Segment Open

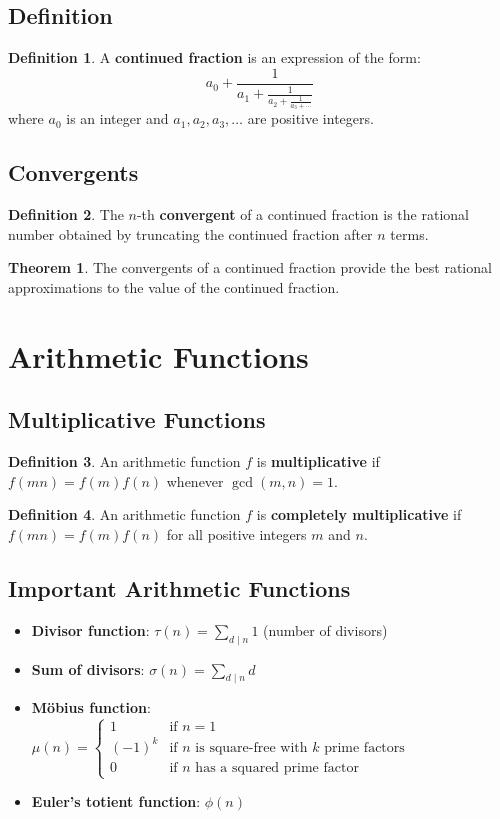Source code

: \documentclass[11pt]{article}
\theoremstyle{definition}
\newtheorem{definition}{Definition}[section]
\newtheorem{theorem}{Theorem}[section]
\begin{document}
\subsection{Definition}
\begin{definition}
A \textbf{continued fraction} is an expression of the form:
$$a_0 + \frac{1}{a_1 + \frac{1}{a_2 + \frac{1}{a_3 + \cdots}}}$$
where $a_0$ is an integer and $a_1, a_2, a_3, \ldots$ are positive integers.
\end{definition}

\subsection{Convergents}
\begin{definition}
The $n$-th \textbf{convergent} of a continued fraction is the rational number obtained by truncating the continued fraction after $n$ terms.
\end{definition}

\begin{theorem}
The convergents of a continued fraction provide the best rational approximations to the value of the continued fraction.
\end{theorem}

\section{Arithmetic Functions}

\subsection{Multiplicative Functions}
\begin{definition}
An arithmetic function $f$ is \textbf{multiplicative} if $f(mn) = f(m)f(n)$ whenever $\gcd(m,n) = 1$.
\end{definition}

\begin{definition}
An arithmetic function $f$ is \textbf{completely multiplicative} if $f(mn) = f(m)f(n)$ for all positive integers $m$ and $n$.
\end{definition}

\subsection{Important Arithmetic Functions}
\begin{itemize}
    \item \textbf{Divisor function}: $\tau(n) = \sum_{d \mid n} 1$ (number of divisors)
    \item \textbf{Sum of divisors}: $\sigma(n) = \sum_{d \mid n} d$
    \item \textbf{Möbius function}: $\mu(n) = \begin{cases} 1 & \text{if } n = 1 \\ (-1)^k & \text{if } n \text{ is square-free with } k \text{ prime factors} \\ 0 & \text{if } n \text{ has a squared prime factor} \end{cases}$
    \item \textbf{Euler's totient function}: $\phi(n)$
\end{itemize}
\end{document}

Segment Closed

• Exercise details
Give the number of lines in the records that contain the string "textbf", and write nothing besides that number.

• Result of this task
8